Summary: Who doesn't love strawberry-rhubarb pie? It's one of my favorites, a summery treat that oozes freshness and bright flavors. This jam is an attempt to bottle my Strawberry-Rhubarb Pie Version 2.
Yield: 5 half-pints
- 4 cups washed, hulled, and chopped fresh strawberries (preferably organic)
- 4 cups washed, trimmed and chopped fresh rhubarb (preferably organic)
- 3½ cups unrefined, granulated sugar (preferably organic)
- the zest of 1 orange (preferably organic)
- the juice of ½ orange
- the juice of ¼ lemon
- ¾ - 1 teaspoon cinnamon
- ½ - ¾ teaspoon almond extract
Fill your canning pot with enough water to cover your jars by at least an inch.

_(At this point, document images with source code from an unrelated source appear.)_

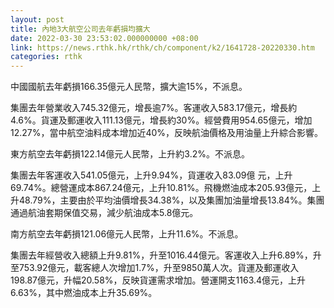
 ```yaml
---
layout: post
title: 內地3大航空公司去年虧損均擴大
date: 2022-03-30 23:53:02.000000000 +08:00
link: https://news.rthk.hk/rthk/ch/component/k2/1641728-20220330.htm
categories: rthk
---
```


中國國航去年虧損166.35億元人民幣，擴大逾15%，不派息。

集團去年營業收入745.32億元，增長逾7%。客運收入583.17億元，增長約4.6%。貨運及郵運收入111.13億元，增長約30%。經營費用954.65億元，增加12.27%，當中航空油料成本增加近40%，反映航油價格及用油量上升綜合影響。

東方航空去年虧損122.14億元人民幣，上升約3.2%。不派息。

集團去年客運收入541.05億元，上升9.94%，貨運收入83.09億 元，上升69.74%。總營運成本867.24億元，上升10.81%。飛機燃油成本205.93億元，上升48.79%，主要由於平均油價增長34.38%，以及集團加油量增長13.84%。集團通過航油套期保值交易，減少航油成本5.8億元。

南方航空去年虧損121.06億元人民幣，上升11.6%。不派息。

集團去年經營收入總額上升9.81%，升至1016.44億元。客運收入上升6.89%，升至753.92億元，載客總人次增加1.7%，升至9850萬人次。貨運及郵運收入198.87億元，升幅20.58%，反映貨運需求增加。營運開支1163.4億元，上升6.63%，其中燃油成本上升35.69%。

Set over high heat, and when at a boil, carefully place your jars inside to sterilize. In that same pot, or in a small saucepan full of boiling water, place your lids and let them soften a bit. You can leave the jars in the hot water until you need them or remove and place them face down on a clean towel. Remove the lids from the larger pot using a magnetic lid lifter or, if you've got them in a saucepan, turn off the heat, and let them stay there until you're ready.
In a heavy-bottomed pot set over high heat, toss together the strawberries, rhubarb, sugar, orange zest and juice, lemon juice and cinnamon. Stir consistently until the sugar has melted completely and bring the mixture to a good boil.
Stir regularly until the fruit starts falling apart and you’ve got a good amount of juice surrounding it. Stir in the almond extract.
Check the temperature and start using the wooden spoon test. Is the temperature approaching 220° Fahrenheit? Is the jam starting to sheet rather than drip off the back of your spoon? What sound does the jam make when you pull a spoon through it? What do the bubbles look like? Boiling bubbles or thicker, like hot lava?
When your jam is done, ladle it into your sterilized jars, slide a thin knife or chopstick or the like along the inside edges of the jar to let any air bubbles in the jam escape, screw on the lids and bands and process for 10-12 minutes. Remove jars from waterbath and set aside to cool on a cooling rack covered with a dishtowel (to prevent slippage). Don’t disturb the jars for a few hours; just let them cool and settle.
Store in a cool, dark place for up to 1 year. Refrigerate after opening.